Task item →
Pull out every line below that holds the word "figure".

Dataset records
------------------------------------------------

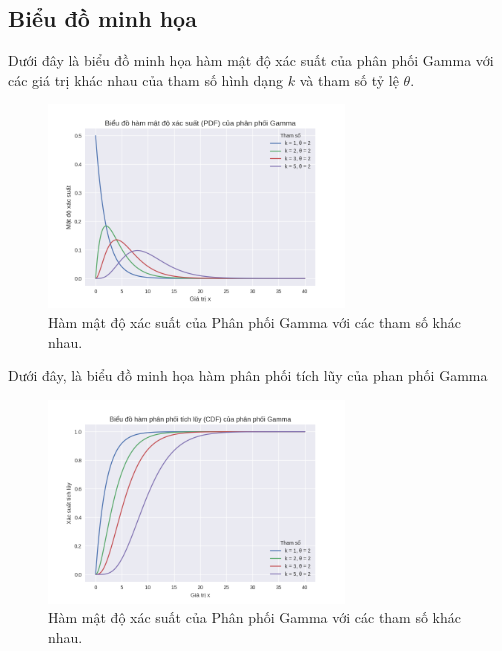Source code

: 	\subsection{Biểu đồ minh họa}
	Dưới đây là biểu đồ minh họa hàm mật độ xác suất của phân phối Gamma với các giá trị khác nhau của tham số hình dạng $k$ và tham số tỷ lệ $\theta$.
	
	\begin{figure}[h!]
		\centering
		\includegraphics[width=0.7\textwidth]{images/Gamma Distribution-PDF.png} %
		\caption{Hàm mật độ xác suất của Phân phối Gamma với các tham số khác nhau.}
		\label{fig:Gamma Distribution-PDF}
	\end{figure}
	
	Dưới đây, là biểu đồ minh họa hàm phân phối tích lũy của phan phối Gamma
	
		\begin{figure}[h!]
		\centering
		\includegraphics[width=0.7\textwidth]{images/Gamma Distribution-CDF.png} %
		\caption{Hàm mật độ xác suất của Phân phối Gamma với các tham số khác nhau.}
		\label{fig:Gamma Distribution-CDF}
	\end{figure}
	
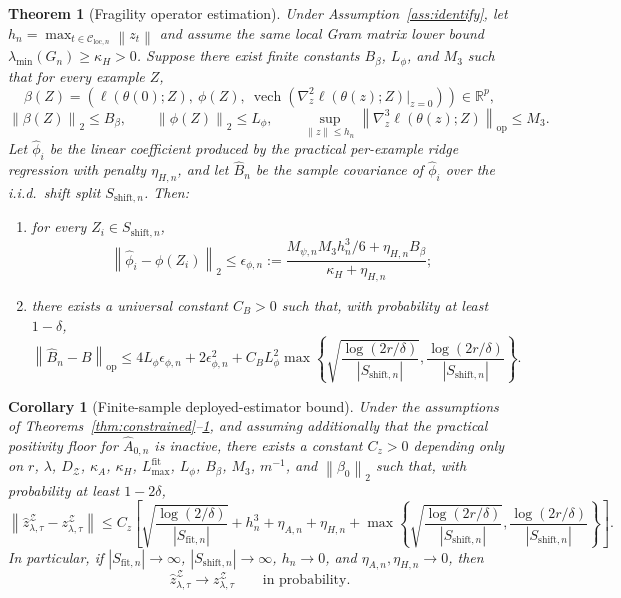 \documentclass{article}
\newtheorem{theorem}{Theorem}
\newtheorem{corollary}{Corollary}
\newcommand{\RR}{\mathbb{R}}
\newcommand{\cC}{\mathcal{C}}
\newcommand{\cZ}{\mathcal{Z}}
\newcommand{\loss}{\ell}
\newcommand{\norm}[1]{\left\lVert #1 \right\rVert}
\newcommand{\abs}[1]{\left\lvert #1 \right\rvert}
\newcommand{\paren}[1]{\left( #1 \right)}
\newcommand{\bracks}[1]{\left[ #1 \right]}
\newcommand{\braces}[1]{\left\{ #1 \right\}}
\begin{document}
\begin{theorem}[Fragility operator estimation]
\label{thm:B_est}
Under Assumption~\ref{ass:identify}, let \(h_n=\max_{t\in\cC_{\mathrm{loc},n}} \norm{z_t}\) and assume the same local Gram matrix lower bound \(\lambda_{\min}(G_n)\ge \kappa_H>0\). Suppose there exist finite constants \(B_\beta\), \(L_\phi\), and \(M_3\) such that for every example \(Z\),
\[
\beta(Z)=\paren{\loss(\theta(0);Z),\ \phi(Z),\ \operatorname{vech}\!\paren{\nabla_z^2 \loss(\theta(z);Z)\vert_{z=0}}}
\in \RR^p,
\]
\[
\norm{\beta(Z)}_2 \le B_\beta,
\qquad
\norm{\phi(Z)}_2 \le L_\phi,
\qquad
\sup_{\norm{z}\le h_n} \norm{\nabla_z^3 \loss(\theta(z);Z)}_{\mathrm{op}} \le M_3.
\]
Let \(\hat\phi_i\) be the linear coefficient produced by the practical per-example ridge regression with penalty \(\eta_{H,n}\), and let \(\hat B_n\) be the sample covariance of \(\hat\phi_i\) over the i.i.d.\ shift split \(S_{\mathrm{shift},n}\). Then:
\begin{enumerate}[leftmargin=1.4em]
    \item for every \(Z_i\in S_{\mathrm{shift},n}\),
    \[
    \norm{\hat\phi_i - \phi(Z_i)}_2
    \le
    \epsilon_{\phi,n}
    :=
    \frac{M_{\psi,n} M_3 h_n^3/6 + \eta_{H,n} B_\beta}{\kappa_H+\eta_{H,n}};
    \]
    \item there exists a universal constant \(C_B>0\) such that, with probability at least \(1-\delta\),
    \[
    \norm{\hat B_n - B}_{\mathrm{op}}
    \le
    4L_\phi \epsilon_{\phi,n} + 2\epsilon_{\phi,n}^2
    +
    C_B L_\phi^2
    \max\braces{
    \sqrt{\frac{\log(2r/\delta)}{\abs{S_{\mathrm{shift},n}}}},
    \frac{\log(2r/\delta)}{\abs{S_{\mathrm{shift},n}}}
    }.
    \]
\end{enumerate}
\end{theorem}

\begin{corollary}[Finite-sample deployed-estimator bound]
\label{cor:finite_sample}
Under the assumptions of Theorems~\ref{thm:constrained}--\ref{thm:B_est}, and assuming additionally that the practical positivity floor for \(\hat A_{0,n}\) is inactive, there exists a constant \(C_z>0\) depending only on \(r\), \(\lambda\), \(D_\cZ\), \(\kappa_A\), \(\kappa_H\), \(L_{\max}^{\mathrm{fit}}\), \(L_\phi\), \(B_\beta\), \(M_3\), \(m^{-1}\), and \(\norm{\beta_0}_2\) such that, with probability at least \(1-2\delta\),
\[
\norm{\hat z_{\lambda,\tau}^{\cZ} - z_{\lambda,\tau}^{\cZ}}
\le
C_z
\bracks{
\sqrt{\frac{\log(2/\delta)}{\abs{S_{\mathrm{fit},n}}}}
+
h_n^3
+
\eta_{A,n}
+
\eta_{H,n}
+
\max\braces{
\sqrt{\frac{\log(2r/\delta)}{\abs{S_{\mathrm{shift},n}}}},
\frac{\log(2r/\delta)}{\abs{S_{\mathrm{shift},n}}}
}
}.
\]
In particular, if \(\abs{S_{\mathrm{fit},n}}\to\infty\), \(\abs{S_{\mathrm{shift},n}}\to\infty\), \(h_n\to 0\), and \(\eta_{A,n},\eta_{H,n}\to 0\), then
\[
\hat z_{\lambda,\tau}^{\cZ} \to z_{\lambda,\tau}^{\cZ}
\qquad
\text{in probability}.
\]
\end{corollary}
\end{document}
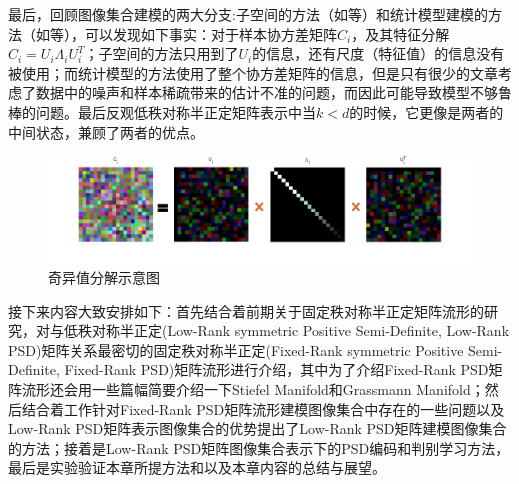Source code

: 最后，回顾图像集合建模的两大分支:子空间的方法（如\cite{Subspace_GDA,Subspace_MSM}等）和统计模型建模的方法（如\cite{Statistics_CDL,Statistics_Vemu,Statistics_SPDML,Statistics_LMKML,Statistics_HERML,Statistics_DARG}等），可以发现如下事实：对于样本协方差矩阵$C_{i}$，及其特征分解$C_{i}=U_{i}\Lambda_{i} U^{T}_{i}$；子空间的方法只用到了$U_{i}$的信息，还有尺度（特征值）的信息没有被使用；而统计模型的方法使用了整个协方差矩阵的信息，但是只有很少的文章考虑了数据中的噪声和样本稀疏带来的估计不准的问题，而因此可能导致模型不够鲁棒的问题。最后反观低秩对称半正定矩阵表示中当$k<d$的时候，它更像是两者的中间状态，兼顾了两者的优点。
\begin{figure}[hbt]
	\centering
	\includegraphics[width=0.95\linewidth]{source/svd_decomposition.png}
	\caption{奇异值分解示意图}
	\label{fig:SVD_Decomposition}
\end{figure}

接下来内容大致安排如下：首先结合着前期关于固定秩对称半正定矩阵流形的研究，对与低秩对称半正定(Low-Rank symmetric Positive Semi-Definite, Low-Rank PSD)矩阵关系最密切的固定秩对称半正定(Fixed-Rank symmetric Positive Semi-Definite, Fixed-Rank PSD)矩阵流形进行介绍，其中为了介绍Fixed-Rank PSD矩阵流形还会用一些篇幅简要介绍一下Stiefel Manifold和Grassmann Manifold；然后结合着工作\cite{PSD_WACV}针对Fixed-Rank PSD矩阵流形建模图像集合中存在的一些问题以及Low-Rank PSD矩阵表示图像集合的优势提出了Low-Rank PSD矩阵建模图像集合的方法；接着是Low-Rank PSD矩阵图像集合表示下的PSD编码和判别学习方法，最后是实验验证本章所提方法和以及本章内容的总结与展望。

------------------------------------------------

Response to the task →
	\begin{figure}[h!]
	\end{figure}
		\begin{figure}[h!]
	\end{figure}
\begin{figure}[hbt]
\end{figure}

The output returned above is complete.